For more convenience, I have written some simple scripts, which do the most annoying tasks.

The drivers need to be changed on different locations:

Network drivers must be put on the boot-disk, because all other packages, drivers, etc. are loaded from a network location

Ungzip bootnet.img.gz with:
        gunzip bootnet.img.gz 

Mount the Image as a loop filesystem on /mnt/bootimage:
        unpack_bootimage.sh bootnet.img 

Unpack and mount the inital ramdisk with the following script, give the initrd-file under /mnt/bootimage/ as argument.

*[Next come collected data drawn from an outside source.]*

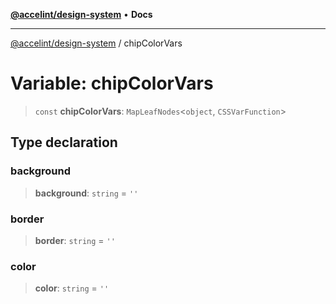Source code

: [**@accelint/design-system**](../README.md) • **Docs**

***

[@accelint/design-system](../README.md) / chipColorVars

# Variable: chipColorVars

> `const` **chipColorVars**: `MapLeafNodes`\<`object`, `CSSVarFunction`\>

## Type declaration

### background

> **background**: `string` = `''`

### border

> **border**: `string` = `''`

### color

> **color**: `string` = `''`
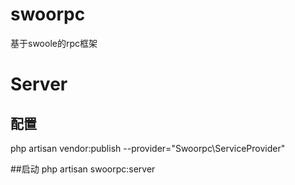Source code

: # swoorpc
基于swoole的rpc框架
# Server

## 配置
php artisan vendor:publish --provider="Swoorpc\ServiceProvider"

##启动
php artisan swoorpc:server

The inital ramdisk will be mounted under /mnt/initrd:
        unpack_initrd.sh initrd.img 

Unpack the modules with the following script:
       unpack_modules.sh /mnt/initrd/modules/modules.cgz 

Now copy the new driver module(s) to /var/tmp/modules/<kernel-version> directory
Change /mnt/initrd/modules/pcitable and add a new line with the vendor ID, product ID, driver name and description to the file (see example below):
        0x8086  0x1010  "e1000"         "Intel Corporation|PRO/1000"

Change the file /mnt/initrd/modules/module-info and add a line for each the driver name, type and description (see the following example):
        e1000
eth
"Intel EtherExpress Pro 1000"

Add a line for the new driver to the file /mnt/initrd/modules/modules.dep if the new driver module is dependent on othe kernel modules. Mostly not necessary for ethernet adapters.

Re-pack the modules to the archive, kernel-version-directory under /var/tmp/modules as 1st argument, cpio archive file as 2nd argument:
        pack_modules.sh 2.4.20-18.7BOOT /mnt/initrd/modules/modules.cgz 

"exit" from the initrd-mount, if you are there, /mnt/initrd or subdirectories of it musn't be your current dir!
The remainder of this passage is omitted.